__PROMPT__. Each record has to be repeated exactly as given.

(Beginning of INPUT DATA)

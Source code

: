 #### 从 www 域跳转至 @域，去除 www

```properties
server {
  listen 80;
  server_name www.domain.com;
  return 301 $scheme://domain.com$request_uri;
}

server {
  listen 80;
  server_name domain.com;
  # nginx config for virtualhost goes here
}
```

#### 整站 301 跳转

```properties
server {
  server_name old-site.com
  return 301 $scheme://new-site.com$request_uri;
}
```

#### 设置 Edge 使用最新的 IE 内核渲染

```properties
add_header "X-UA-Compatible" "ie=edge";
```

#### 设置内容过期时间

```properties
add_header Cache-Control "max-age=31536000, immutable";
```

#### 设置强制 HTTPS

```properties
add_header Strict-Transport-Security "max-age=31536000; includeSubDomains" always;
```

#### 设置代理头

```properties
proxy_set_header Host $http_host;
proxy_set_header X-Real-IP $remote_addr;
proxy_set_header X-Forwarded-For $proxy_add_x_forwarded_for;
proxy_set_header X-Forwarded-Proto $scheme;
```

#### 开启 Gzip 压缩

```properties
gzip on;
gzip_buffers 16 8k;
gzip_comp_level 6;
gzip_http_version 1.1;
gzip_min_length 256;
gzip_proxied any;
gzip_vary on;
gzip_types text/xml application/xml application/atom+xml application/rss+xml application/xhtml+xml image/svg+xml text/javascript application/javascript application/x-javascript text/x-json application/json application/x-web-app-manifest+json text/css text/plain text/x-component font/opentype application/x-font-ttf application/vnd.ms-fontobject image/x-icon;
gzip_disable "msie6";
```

(End of INPUT DATA)

__ANSWER TO THIS TASK__.
Source code

: #### 从 www 域跳转至 @域，去除 www

```properties
server {
  listen 80;
  server_name www.domain.com;
  return 301 $scheme://domain.com$request_uri;
}

server {
  listen 80;
  server_name domain.com;
  # nginx config for virtualhost goes here
}
```

#### 整站 301 跳转

```properties
server {
  server_name old-site.com
  return 301 $scheme://new-site.com$request_uri;
}
```

#### 设置 Edge 使用最新的 IE 内核渲染

```properties
add_header "X-UA-Compatible" "ie=edge";
```

#### 设置内容过期时间

```properties
add_header Cache-Control "max-age=31536000, immutable";
```

#### 设置强制 HTTPS

```properties
add_header Strict-Transport-Security "max-age=31536000; includeSubDomains" always;
```

#### 设置代理头

```properties
proxy_set_header Host $http_host;
proxy_set_header X-Real-IP $remote_addr;
proxy_set_header X-Forwarded-For $proxy_add_x_forwarded_for;
proxy_set_header X-Forwarded-Proto $scheme;
```

#### 开启 Gzip 压缩

```properties
gzip on;
gzip_buffers 16 8k;
gzip_comp_level 6;
gzip_http_version 1.1;
gzip_min_length 256;
gzip_proxied any;
gzip_vary on;
gzip_types text/xml application/xml application/atom+xml application/rss+xml application/xhtml+xml image/svg+xml text/javascript application/javascript application/x-javascript text/x-json application/json application/x-web-app-manifest+json text/css text/plain text/x-component font/opentype application/x-font-ttf application/vnd.ms-fontobject image/x-icon;
gzip_disable "msie6";
```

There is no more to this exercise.